Stored data entries
= = = = = = =
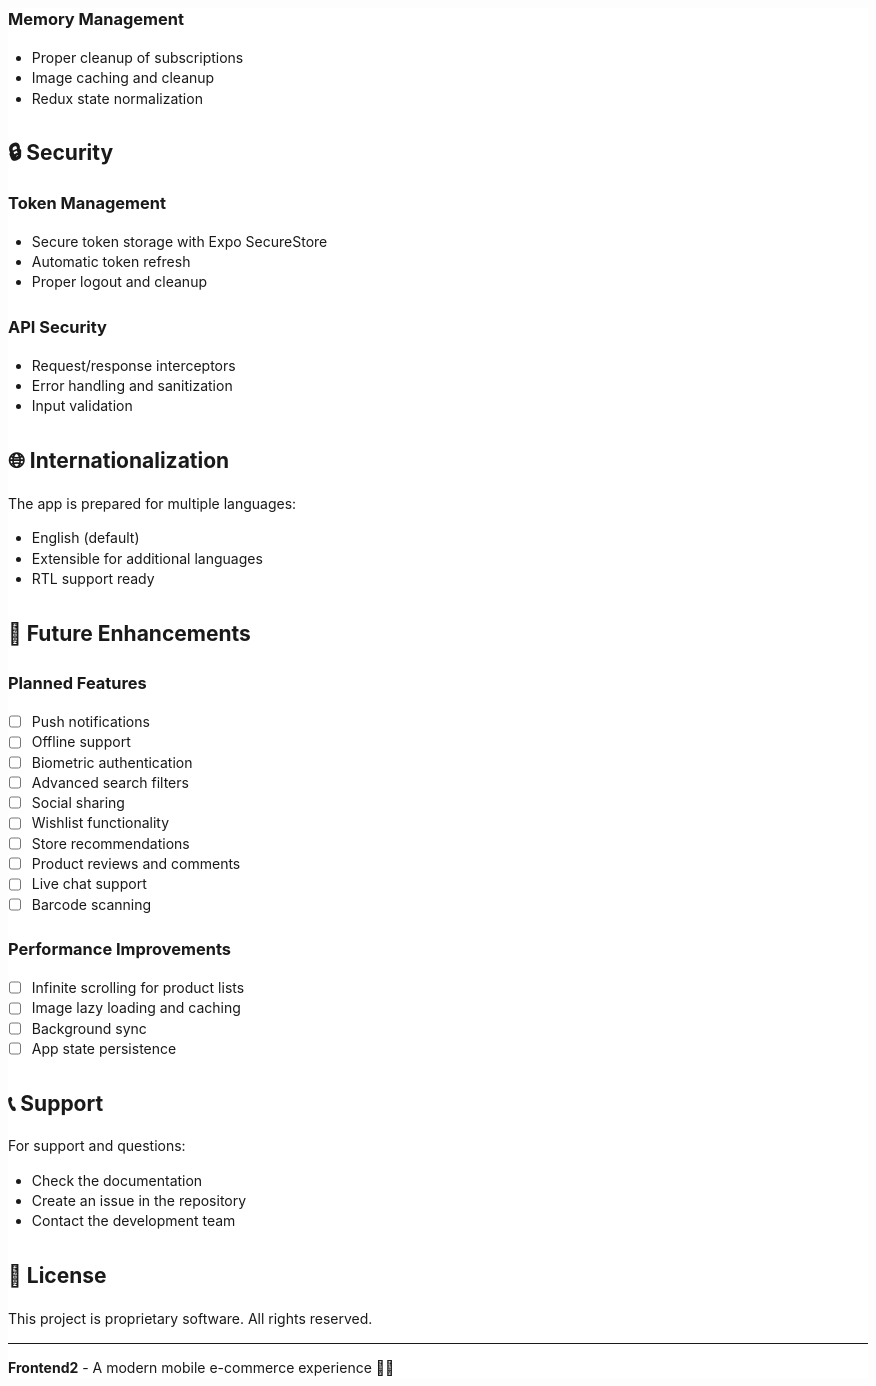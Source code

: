 ### Memory Management
- Proper cleanup of subscriptions
- Image caching and cleanup
- Redux state normalization

## 🔒 Security

### Token Management
- Secure token storage with Expo SecureStore
- Automatic token refresh
- Proper logout and cleanup

### API Security
- Request/response interceptors
- Error handling and sanitization
- Input validation

## 🌐 Internationalization

The app is prepared for multiple languages:
- English (default)
- Extensible for additional languages
- RTL support ready

## 🚀 Future Enhancements

### Planned Features
- [ ] Push notifications
- [ ] Offline support
- [ ] Biometric authentication
- [ ] Advanced search filters
- [ ] Social sharing
- [ ] Wishlist functionality
- [ ] Store recommendations
- [ ] Product reviews and comments
- [ ] Live chat support
- [ ] Barcode scanning

### Performance Improvements
- [ ] Infinite scrolling for product lists
- [ ] Image lazy loading and caching
- [ ] Background sync
- [ ] App state persistence

## 📞 Support

For support and questions:
- Check the documentation
- Create an issue in the repository
- Contact the development team

## 📄 License

This project is proprietary software. All rights reserved.

---

**Frontend2** - A modern mobile e-commerce experience 📱✨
= = = = = = =
WHAT THIS TASK INVOLVES: Filter the entries down to the lines holding the string "Management". Copy each of those lines.

RESPONSE:
: ### Memory Management
### Token Management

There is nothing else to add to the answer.